During the last conference (Cop26), which was held in Glasgow, Scotland, very few Africans attended due to COVID-19 and vaccination issues. This edition however is a profound opportunity for the continent, which is already devastated by climate change to make a collective bargain.
The United Nations Framework Convention on Climate Change (UNFCCC) needs assessment estimated that developing countries need $6 trillion by 2030 and that Africa will particularly require $2.5 trillion by 2030 to effectively deal with climate change issues.
Africa, with a population of 1.4 billion people (about 17 per cent of the world’s population) contributes less than 5% of the global greenhouse emission but it is the most affected and the least informed about climate change issues.
At the just concluded Pre-Cop27 Media Conference in Kigali, Rwanda, organised by Kenyan-based think-tanks (Power Shift Africa and MESHA) and Rwanda Media Commission, which was designed to equip journalists to effectively report the event from Africa’s perspective, experts said scaling up funding to the continent is central to meeting the target of cutting emissions.
At the previous conferences, developed countries that are the highest polluters made a commitment to deliver $100 billion to fight climate change in developing countries but that was never met.
Mohamed Adow, CEO of Power Shift Africa, opined that success at COP27, in the long run, depends on its ability to get funds flowing from “developed countries to developing countries– at the pace and scale required to match the climate challenge.”
The climate change expert held that a key priority for Africa is to get industrialised countries to “deliver and increase exponentially from the floor of $100 billion amount to at least $150 billion per year until 2025 and fulfil pledges to the Adaptation Fund and new pledges to respond to the increasing adaptation needs.”
Addressing African Climate Journalists, Mr Adow said Africa has long been the forgotten component of the climate puzzle, but this is intolerable in a year when the continent is hosting COP27, adding that, “This needs to change, and it needs to happen at the African COP.
“If we are to deal with climate change, we need to change our current energy systems as they are failing Africans. Renewable energy has the capacity to meet the needs of Africans and help build resilience to the climate crisis.”

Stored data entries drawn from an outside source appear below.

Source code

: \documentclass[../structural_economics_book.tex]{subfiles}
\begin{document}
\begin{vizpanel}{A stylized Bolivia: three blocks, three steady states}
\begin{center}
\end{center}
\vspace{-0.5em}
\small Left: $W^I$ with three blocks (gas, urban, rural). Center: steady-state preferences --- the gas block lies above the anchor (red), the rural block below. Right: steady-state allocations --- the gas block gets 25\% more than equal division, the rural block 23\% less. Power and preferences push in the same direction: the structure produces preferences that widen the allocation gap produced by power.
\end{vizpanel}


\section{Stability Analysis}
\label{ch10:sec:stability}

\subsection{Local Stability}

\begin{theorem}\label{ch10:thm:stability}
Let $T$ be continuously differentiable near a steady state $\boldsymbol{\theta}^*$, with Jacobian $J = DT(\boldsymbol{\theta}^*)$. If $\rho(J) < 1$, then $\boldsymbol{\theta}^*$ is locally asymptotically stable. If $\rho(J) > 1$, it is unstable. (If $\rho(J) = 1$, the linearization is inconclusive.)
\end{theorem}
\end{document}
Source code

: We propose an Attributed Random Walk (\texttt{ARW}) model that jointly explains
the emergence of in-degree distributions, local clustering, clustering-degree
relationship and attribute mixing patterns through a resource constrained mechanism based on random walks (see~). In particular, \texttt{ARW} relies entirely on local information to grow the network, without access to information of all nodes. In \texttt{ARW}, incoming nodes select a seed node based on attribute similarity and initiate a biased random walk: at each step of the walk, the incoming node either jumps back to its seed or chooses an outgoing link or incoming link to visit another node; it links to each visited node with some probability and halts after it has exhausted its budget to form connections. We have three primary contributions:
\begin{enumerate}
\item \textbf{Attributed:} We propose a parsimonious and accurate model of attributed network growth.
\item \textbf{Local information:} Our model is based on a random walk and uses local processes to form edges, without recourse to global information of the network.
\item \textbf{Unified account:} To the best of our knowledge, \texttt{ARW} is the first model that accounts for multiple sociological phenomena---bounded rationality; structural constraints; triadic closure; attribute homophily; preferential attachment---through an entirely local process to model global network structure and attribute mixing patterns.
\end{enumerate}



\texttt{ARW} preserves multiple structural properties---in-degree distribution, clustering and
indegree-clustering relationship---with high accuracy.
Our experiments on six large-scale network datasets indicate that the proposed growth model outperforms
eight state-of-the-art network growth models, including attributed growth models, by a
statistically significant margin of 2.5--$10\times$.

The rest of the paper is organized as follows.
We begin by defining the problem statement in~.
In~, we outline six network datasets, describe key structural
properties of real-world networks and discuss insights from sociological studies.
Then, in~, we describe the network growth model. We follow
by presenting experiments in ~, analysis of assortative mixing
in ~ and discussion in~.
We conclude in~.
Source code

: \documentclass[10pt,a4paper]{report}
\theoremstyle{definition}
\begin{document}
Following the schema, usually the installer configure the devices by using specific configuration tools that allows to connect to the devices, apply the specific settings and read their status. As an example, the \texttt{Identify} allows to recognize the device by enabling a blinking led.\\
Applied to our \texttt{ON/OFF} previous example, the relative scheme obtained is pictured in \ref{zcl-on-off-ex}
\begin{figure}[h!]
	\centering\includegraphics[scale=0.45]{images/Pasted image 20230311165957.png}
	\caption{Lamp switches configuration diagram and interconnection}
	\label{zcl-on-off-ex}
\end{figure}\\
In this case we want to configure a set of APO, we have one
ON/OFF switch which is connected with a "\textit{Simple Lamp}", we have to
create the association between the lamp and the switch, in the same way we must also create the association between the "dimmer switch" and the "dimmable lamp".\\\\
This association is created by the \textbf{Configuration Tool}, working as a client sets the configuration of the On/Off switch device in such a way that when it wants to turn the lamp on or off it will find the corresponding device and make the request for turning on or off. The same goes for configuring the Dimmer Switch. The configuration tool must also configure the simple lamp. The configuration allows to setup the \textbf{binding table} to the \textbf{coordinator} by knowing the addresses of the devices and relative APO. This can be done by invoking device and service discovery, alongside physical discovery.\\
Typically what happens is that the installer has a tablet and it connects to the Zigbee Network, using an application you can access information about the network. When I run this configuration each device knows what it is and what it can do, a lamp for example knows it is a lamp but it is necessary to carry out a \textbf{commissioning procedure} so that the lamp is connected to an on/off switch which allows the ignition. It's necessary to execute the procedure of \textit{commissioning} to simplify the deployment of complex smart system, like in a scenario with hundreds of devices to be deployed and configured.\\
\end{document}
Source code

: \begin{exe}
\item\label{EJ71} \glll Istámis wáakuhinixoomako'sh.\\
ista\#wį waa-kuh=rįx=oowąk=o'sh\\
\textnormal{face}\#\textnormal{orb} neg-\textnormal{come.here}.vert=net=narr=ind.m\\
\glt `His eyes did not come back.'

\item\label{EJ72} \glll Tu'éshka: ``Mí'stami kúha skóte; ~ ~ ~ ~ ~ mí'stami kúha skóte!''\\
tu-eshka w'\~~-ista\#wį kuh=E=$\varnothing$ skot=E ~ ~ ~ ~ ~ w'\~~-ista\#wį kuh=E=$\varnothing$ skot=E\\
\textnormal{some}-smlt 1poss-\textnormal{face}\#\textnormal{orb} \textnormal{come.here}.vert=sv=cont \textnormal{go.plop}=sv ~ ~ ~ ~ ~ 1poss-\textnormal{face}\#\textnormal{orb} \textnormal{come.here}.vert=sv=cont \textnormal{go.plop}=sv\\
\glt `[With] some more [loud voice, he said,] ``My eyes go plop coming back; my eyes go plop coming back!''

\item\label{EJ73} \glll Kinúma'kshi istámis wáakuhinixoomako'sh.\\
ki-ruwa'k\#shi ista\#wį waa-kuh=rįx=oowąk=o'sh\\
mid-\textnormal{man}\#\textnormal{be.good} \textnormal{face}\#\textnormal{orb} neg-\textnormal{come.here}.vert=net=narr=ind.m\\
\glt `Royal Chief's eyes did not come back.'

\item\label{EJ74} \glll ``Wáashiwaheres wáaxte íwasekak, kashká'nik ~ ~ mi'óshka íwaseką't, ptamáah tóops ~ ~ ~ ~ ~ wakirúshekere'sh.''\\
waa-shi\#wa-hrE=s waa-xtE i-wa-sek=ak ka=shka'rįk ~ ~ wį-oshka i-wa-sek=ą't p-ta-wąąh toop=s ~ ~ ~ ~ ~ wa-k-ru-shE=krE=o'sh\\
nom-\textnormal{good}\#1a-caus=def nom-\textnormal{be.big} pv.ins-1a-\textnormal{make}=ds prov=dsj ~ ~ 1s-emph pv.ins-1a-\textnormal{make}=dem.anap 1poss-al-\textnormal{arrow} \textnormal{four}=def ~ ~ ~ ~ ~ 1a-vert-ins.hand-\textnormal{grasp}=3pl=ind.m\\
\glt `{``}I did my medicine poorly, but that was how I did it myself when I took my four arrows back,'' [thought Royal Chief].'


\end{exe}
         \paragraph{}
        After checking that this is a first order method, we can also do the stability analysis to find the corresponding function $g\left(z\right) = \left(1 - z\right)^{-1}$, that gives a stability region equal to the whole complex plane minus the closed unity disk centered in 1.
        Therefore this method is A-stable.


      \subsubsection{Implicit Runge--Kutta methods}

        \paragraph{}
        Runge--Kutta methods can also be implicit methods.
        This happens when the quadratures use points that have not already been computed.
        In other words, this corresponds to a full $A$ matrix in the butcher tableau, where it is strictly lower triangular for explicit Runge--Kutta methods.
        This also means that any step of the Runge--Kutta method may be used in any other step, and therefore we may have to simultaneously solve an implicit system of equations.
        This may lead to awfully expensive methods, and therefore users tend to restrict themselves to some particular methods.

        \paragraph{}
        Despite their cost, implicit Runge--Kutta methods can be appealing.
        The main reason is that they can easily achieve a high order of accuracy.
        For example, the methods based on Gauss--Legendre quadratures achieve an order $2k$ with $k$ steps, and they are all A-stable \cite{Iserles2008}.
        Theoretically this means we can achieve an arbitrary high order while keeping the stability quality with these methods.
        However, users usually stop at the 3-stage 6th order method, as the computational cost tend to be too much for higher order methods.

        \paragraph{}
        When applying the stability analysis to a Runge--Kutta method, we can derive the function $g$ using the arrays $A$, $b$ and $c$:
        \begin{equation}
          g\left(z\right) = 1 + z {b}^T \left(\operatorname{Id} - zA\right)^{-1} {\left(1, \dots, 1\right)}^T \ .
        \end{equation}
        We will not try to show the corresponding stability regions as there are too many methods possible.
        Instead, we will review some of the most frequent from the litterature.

Daniel Okechukwu Ogbonnaya, Country Representative of Global Green Growth Institute in Rwanda, echoed the voices of other African activists on the need to provide significant funding to deal with the climate crisis, which he argued is responsible for low agricultural productivity, drought and food crisis in Africa.
At the United Nations General Assembly in New York on Tuesday, the Secretary-General, Antonio Guterres, while sharing the sentiment of developing countries advised world leaders that the rich energy and conglomerates should be obligated to release some dividends from their profits to support victims of climate change and to deal with rising fuel and food costs.
He argued that the fossil fuel industry, which emits a significant amount of greenhouse gases, was making “hundreds of billions of dollars in subsidies and windfall profits while household budgets shrink and our planet burns.”
However, climate change activists like Mohamed Adow and a host of others fear that Africa may have a problem because many fossil fuel companies investing across the continent may weaken the collective resolve of the governments to speak with a unifying voice on renewable energy, mitigation and adaptation, and if that happens, the continent will be in trouble.
Nigeria at crossroads
Nigeria is beset by the numerous debilitating effects of climate change and the realities it brings. Despite taking meaningful actions to combat climate change by contributing their share to the lofty targets of preserving global temperature levels at 1.5 degrees Celsius agreed upon at COP26, effort towards achieving renewable energy away from fossil fuel lacks vigour.
Currently, desertification inches closer in the northern fringes of the country, erratic rainfall/drought affecting agricultural productivity across the country and flooding since 2012 have now become a national headache and in a scale never witnessed in history; yet, commitment has not been in a pace to commemorate climate change.
With regard to the current state of carbon emission in the country, the International Union for Conservation of Nature (IUCN) captures the Nigeria situation thus: “In 2020, Greenhouse Gases (GHG) in Nigeria totalled 126.9 million tons. The energy sector accounts for the largest source of GHG emissions (60% of total emissions). In 2017, Nigeria’s GHG emission per capita (including land use) was 3.37 tons of CO2 equivalents, far below the global average of 7 tons. GHG emissions for Nigeria in 2030 are estimated to be 435 million tons of CO2 equivalents, representing a 31% increase in total emissions between 2018 and 2030.”
In 2021, President Mohammadu Buhari signed the 2021 Climate Change Act, which provides a structure for climate change response at the country level.
The new Climate Change Act built on previous climate change policies is said to be comprehensive climate change legislation in the West Africa sub-region.
Under the Climate Change Act 2021, the Federal Ministry of Environment is tasked with developing the country’s budget. The budgets, which typically have a five-year cycle, are set in place to ensure that Nigeria meets its net-zero carbon emission targets between 2050 and 2070. Without funding, experts say the target might well be a mirage.